Sunrise Trekking in Bali

August 15, 2011 ASEAN Backpacking

The best spot to witness the enchanting Bali sunrise sits at an elevation of 1,717 meters above sea level.

Gunung Batur (Mt. Batur) stands as one of Bali's prime attractions for those with an adventurous spirit. This small stratovolcano in north-central Bali promises breathtaking sunrise views, featuring the serene Lake Batur and the majestic Mt. Agung.


My trek was arranged by Bali Budaya Tours (http://www.baliecocycling.com).

After reaching out to several tour providers, most of whom had a minimum requirement of two participants, I was fortunate to find the accommodating folks at Bali Budaya Tours. They agreed to include me with a group that had already booked with them (450,000 rupiah). Additionally, I booked a cycling tour with them (360,000 rupiah).

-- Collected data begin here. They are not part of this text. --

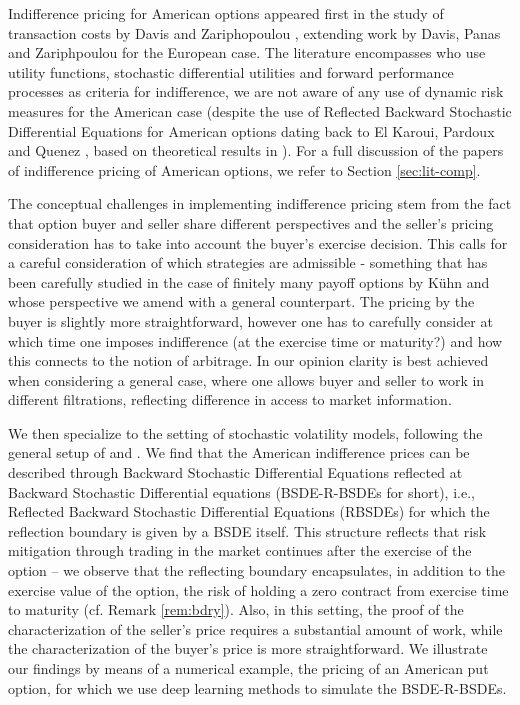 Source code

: \documentclass{article}
\begin{document}
Indifference pricing for American options appeared first in the study of transaction costs by Davis and Zariphopoulou \cite{DZ95}, extending work by Davis, Panas and Zariphpoulou \cite{DPZ93} for the European case. The literature encompasses \cite{BZ14, Dam06, GK22, Kue02, LS09, LSZ12, OZ03, WD09, YLY15, Zak05} who use utility functions, stochastic differential utilities and forward performance processes as criteria for indifference, we are not aware of any use of dynamic risk measures for the American case (despite the use of Reflected Backward Stochastic Differential Equations for American options dating back to El Karoui, Pardoux and Quenez \cite{EKPQ97}, based on theoretical results in \cite{EKKPPQ97}). For a full discussion of the papers of indifference pricing of American options, we refer to Section \ref{sec:lit-comp}.

The conceptual challenges in implementing indifference pricing stem from the fact that option buyer and seller share different perspectives and the seller's pricing consideration has to take into account the buyer's exercise decision. This calls for a careful consideration of which strategies are admissible - something that has been carefully studied in the case of finitely many payoff options by K\"{u}hn \cite{Kue02} and whose perspective we amend with a general counterpart. The pricing by the buyer is slightly more straightforward, however one has to carefully consider at which time one imposes indifference (at the exercise time or maturity?) and how this connects to the notion of arbitrage. In our opinion clarity is best achieved when considering a general case, where one allows buyer and seller to work in different filtrations, reflecting difference in access to market information.

We then specialize to the setting of stochastic volatility models, following the general setup of \cite{SS15} and \cite{Kum15}. We find that the American indifference prices can be described through Backward Stochastic Differential Equations reflected at Backward Stochastic Differential equations (BSDE-R-BSDEs for short), i.e., Reflected Backward Stochastic Differential Equations (RBSDEs) for which the reflection boundary is given by a BSDE itself. This structure reflects that risk mitigation through trading in the market continues after the exercise of the option -- we observe that the reflecting boundary encapsulates, in addition to the exercise value of the option,  the risk of holding a zero contract from exercise time to maturity (cf. Remark \ref{rem:bdry}). Also, in this setting, the proof of the characterization of the seller's price requires a substantial amount of work, while the characterization of the buyer's price is more straightforward. We illustrate our findings by means of a numerical example, the pricing of an American put option, for which we use deep learning methods to simulate the BSDE-R-BSDEs.
\end{document}
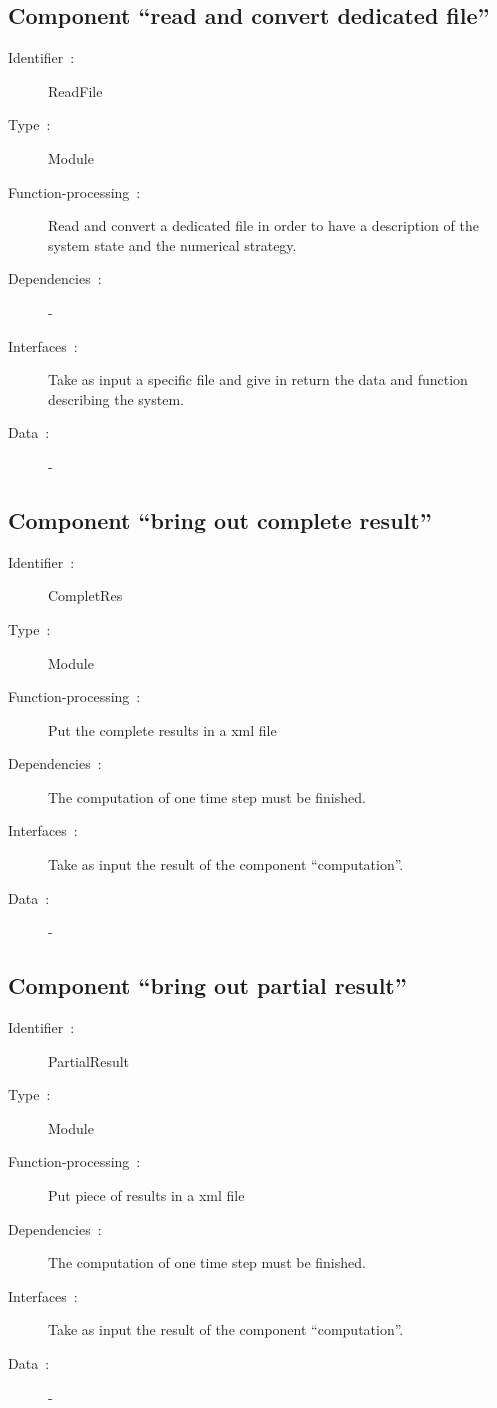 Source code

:   	\subsection{Component ``read and convert dedicated file''}
	
		\begin{description}
	
		\item[Identifier~:]ReadFile
		\item[Type~:]Module
		\item[Function-processing~:]Read and convert a dedicated file in order to have a description of the system state and the numerical strategy.
		\item[Dependencies~:]-
		\item[Interfaces~:]Take as input a specific file and give in return the data and function describing the system.
		\item[Data~:]-

		\end{description}
	
  	\subsection{Component ``bring out complete result''}
	
		\begin{description}
	
		\item[Identifier~:]CompletRes
		\item[Type~:]Module
		\item[Function-processing~:]Put the complete results in a \ac{xml} file
		\item[Dependencies~:]The computation of one time step must be finished.
		\item[Interfaces~:]Take as input the result of the component ``computation''.
		\item[Data~:]-

		\end{description}
	
  	\subsection{Component ``bring out partial result''}
	
		\begin{description}
	
		\item[Identifier~:]PartialResult
		\item[Type~:]Module
		\item[Function-processing~:]Put piece of results in a \ac{xml} file
		\item[Dependencies~:]The computation of one time step must be finished.
		\item[Interfaces~:]Take as input the result of the component ``computation''.
		\item[Data~:]-

		\end{description}
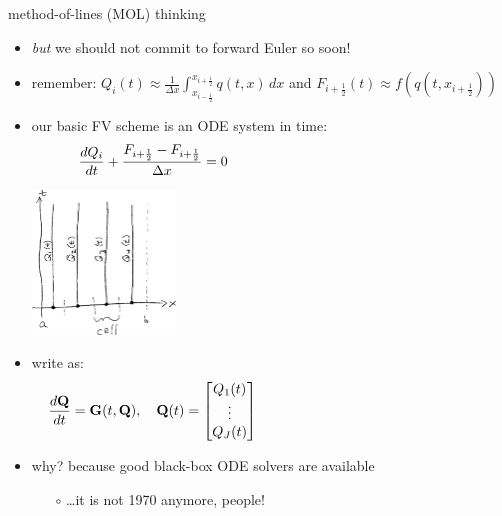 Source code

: \documentclass[10pt,dvipsnames,usepdftitle=false,
hyperref={pdftitle = {Finite volume methods},
    pdfauthor = {Ed Bueler}}]{beamer}
\newcommand{\bG}{\mathbf{G}}
\newcommand{\bQ}{\mathbf{Q}}
\newcommand{\xiphalf}{{x_{i+\frac{1}{2}}}}
\newcommand{\ximhalf}{{x_{i-\frac{1}{2}}}}
\newcommand{\Fiphalf}{{F_{i+\frac{1}{2}}}}
\newcommand{\ds}{\displaystyle}
\begin{document}
\begin{frame}{method-of-lines (MOL) thinking}

\begin{itemize}
\item \emph{but} we should not commit to forward Euler so soon!
\item remember: $\ds Q_i(t) \approx \frac{1}{\Delta x} \int_\ximhalf^\xiphalf q(t,x)\,dx$ and $\Fiphalf(t) \approx f\left(q(t,\xiphalf)\right)$
\item  our basic FV scheme is an ODE system in time:
    $$\frac{dQ_i}{dt} + \frac{\Fiphalf-\Fiphalf}{\Delta x} = 0 \hspace{60mm}$$

\vspace{-15mm}
\hfill \includegraphics[width=0.3\textwidth]{figs/molsketch}

\vspace{-21mm}
\item write as:
    $$\frac{d\bQ}{dt} = \bG(t,\bQ), \quad \bQ(t) = \begin{bmatrix} Q_1(t) \\ \vdots \\ Q_J(t) \end{bmatrix}   \hspace{60mm}$$

\item why? because good black-box ODE solvers are available
    \begin{itemize}
    \item[$\circ$] \dots it is not 1970 anymore, people!
    \end{itemize}
\end{itemize}
\end{frame}
\end{document}
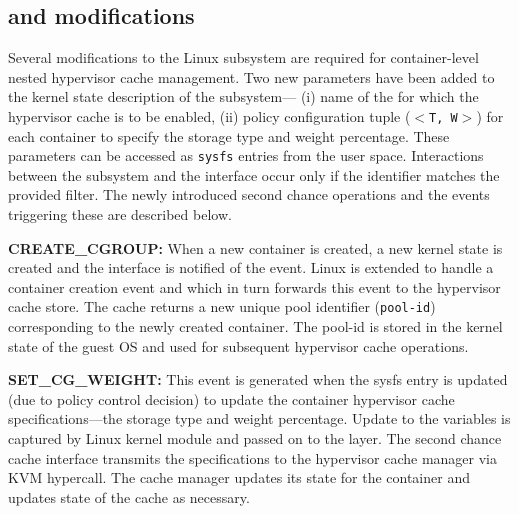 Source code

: \subsection{\cgroup{} and \cleancache{} modifications}
%
Several modifications to the Linux \cgroups{} subsystem
are required for container-level nested hypervisor cache management.
%
Two new parameters have been added to the kernel
state description of the \cgroups{} subsystem---
(i) name of the \cgroups{} for
which the hypervisor cache is to be enabled, 
(ii) policy configuration tuple ($<$\texttt{T, W}$>$) for each container 
to specify 
the storage type and weight percentage.
%
These parameters can be accessed as \texttt{sysfs} entries 
from the user space.
%
Interactions between the \cgroup{} subsystem and the \cleancache{} interface
occur only if the \cgroup{} identifier matches the provided filter.
%
The newly introduced second chance operations and the events triggering these 
are described below.
%

\vspace{0.15cm}
\noindent
{\bf CREATE\_CGROUP:} When a new container is created, a new \cgroup{}
kernel state is created and
the \cleancache{} interface is notified of the event.
%
Linux \cleancache{} is extended to handle a container creation event and 
which in turn forwards this event to the \dd{} hypervisor cache store.
%
The \dd{} cache returns a new unique pool identifier (\texttt{pool-id}) 
corresponding to the newly created container. 
%
The pool-id is stored
in the \cgroup{} kernel state of the guest OS and used for subsequent
hypervisor cache operations.
%

\vspace{0.15cm}
\noindent
{\bf SET\_CG\_WEIGHT:} 
%
This event is generated when the \cgroup{} sysfs entry is updated 
(due to policy control decision) to update the container hypervisor
cache specifications---the storage type and weight percentage.
%
Update to the \cgroup{} variables is captured by Linux 
kernel \cgroup{} module and passed on to the \cleancache{} layer. 
%
The \cleancache{} second chance cache interface transmits the specifications
to the \dd{} hypervisor cache manager via KVM hypercall. 
The \dd{} cache manager updates its state for the container
and updates state of the cache as necessary.
%
 
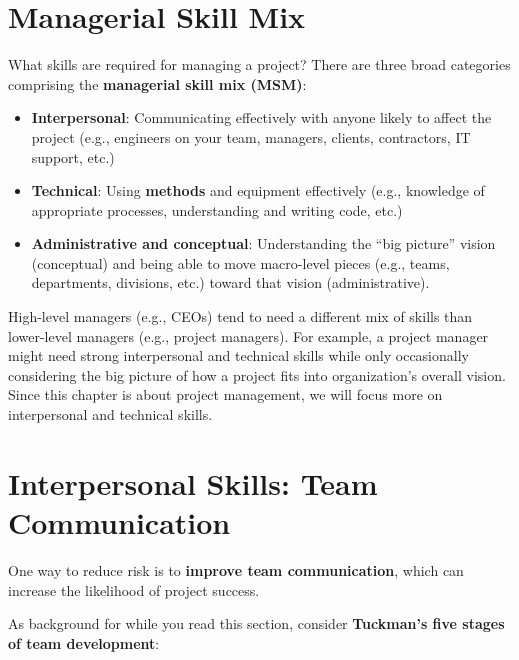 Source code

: \section{Managerial Skill Mix}
\marginpar{\msmDef\margindivider} What skills are required for managing a project? There are three broad categories comprising the \textbf{managerial skill mix (MSM)}:
\begin{itemize}
    \item \textbf{Interpersonal}: Communicating effectively with anyone likely to affect the project (e.g., engineers on your team, managers, clients, contractors, IT support, etc.)
    \item \textbf{Technical}: Using \textbf{methods}\marginpar{\methodDef} and equipment effectively (e.g., knowledge of appropriate processes, understanding and writing code, etc.)
    \item \textbf{Administrative and conceptual}: Understanding the ``big picture'' vision (conceptual) and being able to move macro-level pieces (e.g., teams, departments, divisions, etc.) toward that vision (administrative).
\end{itemize}
High-level managers (e.g., CEOs) tend to need a different mix of skills than lower-level managers (e.g., project managers). For example, a project manager might need strong interpersonal and technical skills while only occasionally considering the big picture of how a project fits into organization's overall vision. Since this chapter is about project management, we will focus more on interpersonal and technical skills.

\section{Interpersonal Skills: Team Communication}

One way to reduce risk is to \textbf{improve team communication}, which can increase the likelihood of project success.

As background for while you read this section, consider \textbf{Tuckman's\marginpar{\tuckmanDef} five stages of team development}:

My guides, Ben and Gusto, picked me up at Kuta Bali Resort at 1:30 AM. The journey to the jump-off point took more than an hour, including a stop at another resort in Ubud, where we picked up a couple from Singapore.

Ben gave me two important instructions: 1) if I had questions about the mountain, I should direct them to the local guide, and 2) vendors might approach us with beverages; if I touched an item, I was expected to make a purchase.

We arrived at the jump-off point at 3:15 AM, where we were greeted by Wayantop, our cheerful local guide. After receiving our chocolate bars and juice in tetra packs, we commenced our climb. The chilly air at the jump-off point prompted me to wear my jacket.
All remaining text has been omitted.